Capitalism does not require a lack of empathy- quite the reverse. Good capitalists help every stakeholder, from paying everybody well to providing great, safe, products and excellent returns. The US system is sickening sometimes.
Capitalism is a an extremely old game design, an MMO created to solve the complex barter chain problem. One of the game's many exploits is that sociopaths (and anyone they train through reward to override their sense of empathy) have an unfair advantage.

The key to the exploit is at the heart of the core gameplay mechanic, which is that every transaction in capitalism is a codec that decimates the complex history and state of the values and liabilities of a good or service down to a single number- the price.

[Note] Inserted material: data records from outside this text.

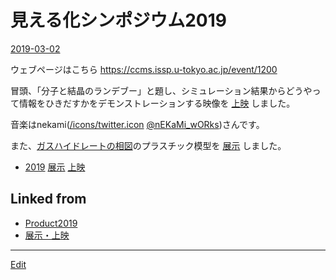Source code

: # 見える化シンポジウム2019

[2019-03-02](2019-03-02.md)

ウェブページはこちら https://ccms.issp.u-tokyo.ac.jp/event/1200

冒頭、「分子と結晶のランデブー」と題し、シミュレーション結果からどうやって情報をひきだすかをデモンストレーションする映像を [上映](上映.md) しました。

音楽はnekami([/icons/twitter.icon](/icons/twitter.icon.md) [@nEKaMi_wORks](https://twitter.com/nEKaMi_wORks))さんです。

[](https://youtu.be/rSMkwyhxbXg)



また、[ガスハイドレートの相図](ガスハイドレートの相図.md)のプラスチック模型を [展示](展示.md) しました。






* [2019](2019.md) [展示](展示.md) [上映](上映.md)



## Linked from

* [Product2019](Product2019.md)
* [展示・上映](展示・上映.md)


----
[Edit](https://github.com/vitroid/vitroid.github.io/blob/master/MD/見える化シンポジウム2019.md)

So hiding the abuses of others is one of the many exploits you can hide in the compression artifacts of this global codec. The key workarounds for the exploits in scalar money commerce come in the form of laws, regulations, and investigative journalism. These are all extremely high-latency, low-reliability workarounds.

Scalar money commerce was invented as a low-tech, distributed hack to solve the complex barter chain problem. It worked, but it always had issues, and it didn't scale well.

We need to evolve beyond this primitive system of commerce that decimates everything to a single number at each transaction to one that journals state with long vectors of information tracking millions of dimensions of value and liability, and that uses more sophisticated game design and graph algorithms to solve complex barter chain problems.